Adès, L, Chevret, S, Raffoux, E, de Botton, S, Guerci, A, Pigneux, A, Stoppa, AM, Lamy, T, Rigal-Huguet, F, Vekhoff, A, et al
Journal of clinical oncology : official journal of the American Society of Clinical Oncology. 2006;(36):5703-10
Abstract
PURPOSE Several phase II studies have suggested that cytarabine (AraC) was not required in the treatment of newly diagnosed acute promyelocytic leukemia (APL) patients receiving all-trans-retinoic acid (ATRA), an anthracycline, and maintenance therapy, and we aimed at confirming this finding in a randomized trial.
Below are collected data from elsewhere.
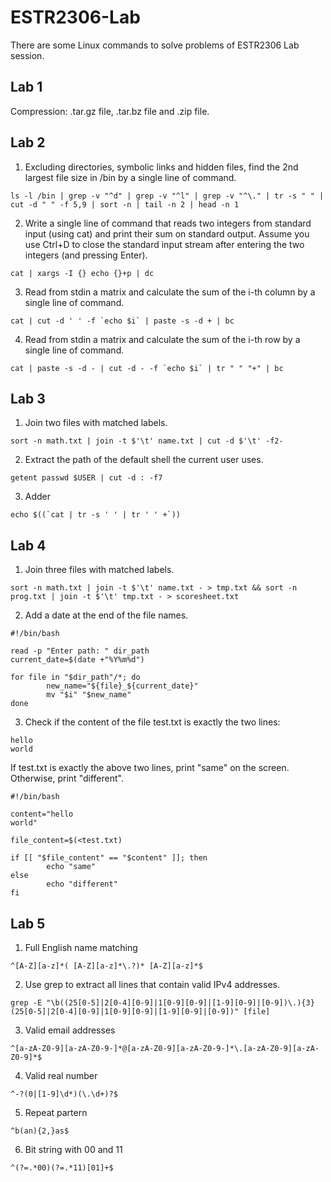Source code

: # ESTR2306-Lab
There are some Linux commands to solve problems of ESTR2306 Lab session.

## Lab 1
Compression: .tar.gz file, .tar.bz file and .zip file.
## Lab 2
1. Excluding directories, symbolic links and hidden files, find the 2nd largest file size in /bin by a single line of command.
```
ls -l /bin | grep -v "^d" | grep -v "^l" | grep -v "^\." | tr -s " " | cut -d " " -f 5,9 | sort -n | tail -n 2 | head -n 1
```
2. Write a single line of command that reads two integers from standard input (using cat) and print their sum on standard output. Assume you use Ctrl+D to close the standard input stream after entering the two integers (and pressing Enter).
```
cat | xargs -I {} echo {}+p | dc
```
3. Read from stdin a matrix and calculate the sum of the i-th column by a single line of command.
```
cat | cut -d ' ' -f `echo $i` | paste -s -d + | bc
```
4. Read from stdin a matrix and calculate the sum of the i-th row by a single line of command.
```
cat | paste -s -d - | cut -d - -f `echo $i` | tr " " "+" | bc
```
## Lab 3
1. Join two files with matched labels.
```
sort -n math.txt | join -t $'\t' name.txt | cut -d $'\t' -f2-
```
2. Extract the path of the default shell the current user uses.
```
getent passwd $USER | cut -d : -f7
```
3. Adder
```
echo $((`cat | tr -s ' ' | tr ' ' +`))
```
## Lab 4
1. Join three files with matched labels.
```
sort -n math.txt | join -t $'\t' name.txt - > tmp.txt && sort -n prog.txt | join -t $'\t' tmp.txt - > scoresheet.txt
```
2. Add a date at the end of the file names.
```
#!/bin/bash

read -p "Enter path: " dir_path
current_date=$(date +"%Y%m%d")

for file in "$dir_path"/*; do
        new_name="${file}_${current_date}"
        mv "$i" "$new_name"
done
```
3. Check if the content of the file test.txt is exactly the two lines:
```
hello
world
```
If test.txt is exactly the above two lines, print "same" on the screen. Otherwise, print "different".
```
#!/bin/bash

content="hello
world"

file_content=$(<test.txt)

if [[ "$file_content" == "$content" ]]; then
        echo "same"
else
        echo "different"
fi
```
## Lab 5
1. Full English name matching
```
^[A-Z][a-z]*( [A-Z][a-z]*\.?)* [A-Z][a-z]*$
```
2. Use grep to extract all lines that contain valid IPv4 addresses.
```
grep -E "\b((25[0-5]|2[0-4][0-9]|1[0-9][0-9]|[1-9][0-9]|[0-9])\.){3}(25[0-5]|2[0-4][0-9]|1[0-9][0-9]|[1-9][0-9]|[0-9])" [file]
```
3. Valid email addresses
```
^[a-zA-Z0-9][a-zA-Z0-9-]*@[a-zA-Z0-9][a-zA-Z0-9-]*\.[a-zA-Z0-9][a-zA-Z0-9]*$
```
4. Valid real number
```
^-?(0|[1-9]\d*)(\.\d+)?$
```
5. Repeat partern
```
^b(an){2,}as$
```
6. Bit string with 00 and 11
```
^(?=.*00)(?=.*11)[01]+$
```
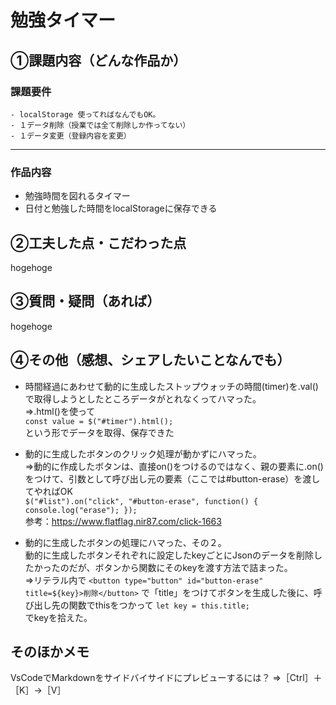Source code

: # 勉強タイマー
## ①課題内容（どんな作品か）
### 課題要件
    - localStorage 使ってればなんでもOK。
    - １データ削除（授業では全て削除しか作ってない）
    - １データ変更（登録内容を変更）
- - -
### 作品内容
- 勉強時間を図れるタイマー
- 日付と勉強した時間をlocalStorageに保存できる

## ②工夫した点・こだわった点
hogehoge

## ③質問・疑問（あれば）
hogehoge

## ④その他（感想、シェアしたいことなんでも）
- 時間経過にあわせて動的に生成したストップウォッチの時間(timer)を.val()で取得しようとしたところデータがとれなくってハマった。  
⇒.html()を使って  
```const value = $("#timer").html();  ```  
という形でデータを取得、保存できた

- 動的に生成したボタンのクリック処理が動かずにハマった。  
⇒動的に作成したボタンは、直接on()をつけるのではなく、親の要素に.on()をつけて、引数として呼び出し元の要素（ここでは#button-erase）を渡してやればOK   
``
$("#list").on("click", "#button-erase", function() {
    console.log("erase");
});
``  
参考：https://www.flatflag.nir87.com/click-1663  

- 動的に生成したボタンの処理にハマった、その２。  
動的に生成したボタンそれぞれに設定したkeyごとにJsonのデータを削除したかったのだが、ボタンから関数にそのkeyを渡す方法で詰まった。  
⇒リテラル内で
``<button type="button" id="button-erase" title=${key}>削除</button>``
で「title」をつけてボタンを生成した後に、呼び出し先の関数でthisをつかって
``let key = this.title;``  
でkeyを拾えた。


## そのほかメモ
VsCodeでMarkdownをサイドバイサイドにプレビューするには？
⇒［Ctrl］＋［K］→［V］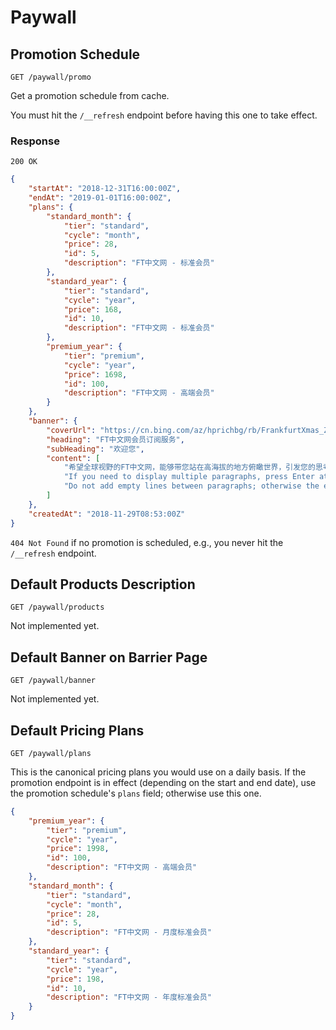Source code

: # Paywall

## Promotion Schedule

    GET /paywall/promo

Get a promotion schedule from cache.

You must hit the `/__refresh` endpoint before having this one to take effect.

### Response
`200 OK`
```json
{
    "startAt": "2018-12-31T16:00:00Z",
    "endAt": "2019-01-01T16:00:00Z",
    "plans": {
        "standard_month": {
            "tier": "standard",
            "cycle": "month",
            "price": 28,
            "id": 5,
            "description": "FT中文网 - 标准会员"
        },
        "standard_year": {
            "tier": "standard",
            "cycle": "year",
            "price": 168,
            "id": 10,
            "description": "FT中文网 - 标准会员"
        },
        "premium_year": {
            "tier": "premium",
            "cycle": "year",
            "price": 1698,
            "id": 100,
            "description": "FT中文网 - 高端会员"
        }
    },
    "banner": {
        "coverUrl": "https://cn.bing.com/az/hprichbg/rb/FrankfurtXmas_ZH-CN9289866662_1920x1080.jpg",
        "heading": "FT中文网会员订阅服务",
        "subHeading": "欢迎您",
        "content": [
            "希望全球视野的FT中文网，能够带您站在高海拔的地方俯瞰世界，引发您的思考，从不同的角度看到不一样的事物，见他人之未见！",
            "If you need to display multiple paragraphs, press Enter at the end of each paragraph.",
            "Do not add empty lines between paragraphs; otherwise the empty paragraph will also be displayed."
        ]
    },
    "createdAt": "2018-11-29T08:53:00Z"
}
```

`404 Not Found` if no promotion is scheduled, e.g., you never hit the `/__refresh` endpoint.

## Default Products Description

    GET /paywall/products

Not implemented yet.

## Default Banner on Barrier Page

    GET /paywall/banner

Not implemented yet.

## Default Pricing Plans

    GET /paywall/plans

This is the canonical pricing plans you would use on a daily basis. If the promotion endpoint is in effect (depending on the start and end date), use the promotion schedule's `plans` field; otherwise use this one.

```json
{
    "premium_year": {
        "tier": "premium",
        "cycle": "year",
        "price": 1998,
        "id": 100,
        "description": "FT中文网 - 高端会员"
    },
    "standard_month": {
        "tier": "standard",
        "cycle": "month",
        "price": 28,
        "id": 5,
        "description": "FT中文网 - 月度标准会员"
    },
    "standard_year": {
        "tier": "standard",
        "cycle": "year",
        "price": 198,
        "id": 10,
        "description": "FT中文网 - 年度标准会员"
    }
}
```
PATIENTS AND METHODS Newly diagnosed APL patients younger than age 60 years with a WBC count of less than 10,000/microL were randomly assigned to receive either ATRA combined with and followed by three daunorubicin (DNR) plus AraC courses and a 2-year maintenance regimen (AraC group) or the same treatment but without AraC (no AraC group). Patients older than age 60 years and patients with initial WBC count of more than 10,000/microL were not randomly assigned but received risk-adapted treatment, with higher dose of AraC and CNS prophylaxis in patients with WBC counts more than 10,000/microL. RESULTS Overall, 328 (96.5%) of 340 patients achieved complete remission (CR). In the AraC and the no AraC groups, the CR rates were 99% and 94% (P = .12), the 2-year cumulative incidence of relapse (CIR) rates were 4.7% and 15.9% (P = .011), the event-free survival (EFS) rates were 93.3% and 77.2% (P = .0021), and survival rates were 97.9% and 89.6% (P = .0066), respectively. In patients younger than age 60 years with WBC counts more than 10,000/microL, the CR, 2-year CIR, EFS, and survival rates were 97.3%, 2.9%, 89%, and 91.9%, respectively. CONCLUSION These results support a role for AraC in addition to ATRA and anthracyclines in the treatment of newly diagnosed APL, at least using DNR at the cumulative dose we used and with the consolidation and maintenance regimens we used.